Retype the data below in full, keeping every character as it is.

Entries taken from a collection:
+--

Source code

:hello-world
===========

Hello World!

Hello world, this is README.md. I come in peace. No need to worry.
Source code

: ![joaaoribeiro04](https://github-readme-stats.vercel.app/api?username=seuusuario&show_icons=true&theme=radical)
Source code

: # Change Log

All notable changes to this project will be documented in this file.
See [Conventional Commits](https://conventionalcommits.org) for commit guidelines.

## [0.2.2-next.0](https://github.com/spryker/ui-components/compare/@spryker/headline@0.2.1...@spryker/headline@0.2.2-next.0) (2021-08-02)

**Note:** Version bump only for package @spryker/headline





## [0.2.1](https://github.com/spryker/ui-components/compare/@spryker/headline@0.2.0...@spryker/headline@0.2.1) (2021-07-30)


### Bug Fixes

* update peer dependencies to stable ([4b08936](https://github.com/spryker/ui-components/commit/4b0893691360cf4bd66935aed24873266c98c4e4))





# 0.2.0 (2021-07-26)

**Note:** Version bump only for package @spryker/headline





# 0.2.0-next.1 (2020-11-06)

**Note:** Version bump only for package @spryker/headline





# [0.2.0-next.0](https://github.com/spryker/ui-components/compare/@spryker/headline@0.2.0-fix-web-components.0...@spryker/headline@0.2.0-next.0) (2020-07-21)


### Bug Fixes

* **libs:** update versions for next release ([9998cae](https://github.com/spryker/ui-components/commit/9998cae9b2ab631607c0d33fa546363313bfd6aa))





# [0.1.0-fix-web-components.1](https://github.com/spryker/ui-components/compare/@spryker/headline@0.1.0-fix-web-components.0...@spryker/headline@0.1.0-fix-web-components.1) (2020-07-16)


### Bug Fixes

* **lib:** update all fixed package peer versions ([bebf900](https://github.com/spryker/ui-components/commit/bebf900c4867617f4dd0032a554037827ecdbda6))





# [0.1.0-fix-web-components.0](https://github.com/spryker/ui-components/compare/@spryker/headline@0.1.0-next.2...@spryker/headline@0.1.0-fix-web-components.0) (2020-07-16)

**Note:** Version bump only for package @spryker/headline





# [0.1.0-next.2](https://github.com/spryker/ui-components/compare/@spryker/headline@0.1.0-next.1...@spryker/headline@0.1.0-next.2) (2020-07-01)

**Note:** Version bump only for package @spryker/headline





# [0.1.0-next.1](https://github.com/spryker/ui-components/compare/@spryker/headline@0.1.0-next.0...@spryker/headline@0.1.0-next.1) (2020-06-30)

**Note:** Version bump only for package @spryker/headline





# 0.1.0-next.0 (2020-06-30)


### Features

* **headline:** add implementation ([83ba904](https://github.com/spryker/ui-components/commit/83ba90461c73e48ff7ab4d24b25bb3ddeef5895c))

+--

- [Written solution]:
Source code

:hello-world
===========

Hello World!

Hello world, this is README.md. I come in peace. No need to worry.
Source code

: ![joaaoribeiro04](https://github-readme-stats.vercel.app/api?username=seuusuario&show_icons=true&theme=radical)
Source code

: # Change Log

All notable changes to this project will be documented in this file.
See [Conventional Commits](https://conventionalcommits.org) for commit guidelines.

## [0.2.2-next.0](https://github.com/spryker/ui-components/compare/@spryker/headline@0.2.1...@spryker/headline@0.2.2-next.0) (2021-08-02)

**Note:** Version bump only for package @spryker/headline





## [0.2.1](https://github.com/spryker/ui-components/compare/@spryker/headline@0.2.0...@spryker/headline@0.2.1) (2021-07-30)


### Bug Fixes

* update peer dependencies to stable ([4b08936](https://github.com/spryker/ui-components/commit/4b0893691360cf4bd66935aed24873266c98c4e4))





# 0.2.0 (2021-07-26)

**Note:** Version bump only for package @spryker/headline





# 0.2.0-next.1 (2020-11-06)

**Note:** Version bump only for package @spryker/headline





# [0.2.0-next.0](https://github.com/spryker/ui-components/compare/@spryker/headline@0.2.0-fix-web-components.0...@spryker/headline@0.2.0-next.0) (2020-07-21)


### Bug Fixes

* **libs:** update versions for next release ([9998cae](https://github.com/spryker/ui-components/commit/9998cae9b2ab631607c0d33fa546363313bfd6aa))





# [0.1.0-fix-web-components.1](https://github.com/spryker/ui-components/compare/@spryker/headline@0.1.0-fix-web-components.0...@spryker/headline@0.1.0-fix-web-components.1) (2020-07-16)


### Bug Fixes

* **lib:** update all fixed package peer versions ([bebf900](https://github.com/spryker/ui-components/commit/bebf900c4867617f4dd0032a554037827ecdbda6))





# [0.1.0-fix-web-components.0](https://github.com/spryker/ui-components/compare/@spryker/headline@0.1.0-next.2...@spryker/headline@0.1.0-fix-web-components.0) (2020-07-16)

**Note:** Version bump only for package @spryker/headline





# [0.1.0-next.2](https://github.com/spryker/ui-components/compare/@spryker/headline@0.1.0-next.1...@spryker/headline@0.1.0-next.2) (2020-07-01)

**Note:** Version bump only for package @spryker/headline





# [0.1.0-next.1](https://github.com/spryker/ui-components/compare/@spryker/headline@0.1.0-next.0...@spryker/headline@0.1.0-next.1) (2020-06-30)

**Note:** Version bump only for package @spryker/headline





# 0.1.0-next.0 (2020-06-30)


### Features

* **headline:** add implementation ([83ba904](https://github.com/spryker/ui-components/commit/83ba90461c73e48ff7ab4d24b25bb3ddeef5895c))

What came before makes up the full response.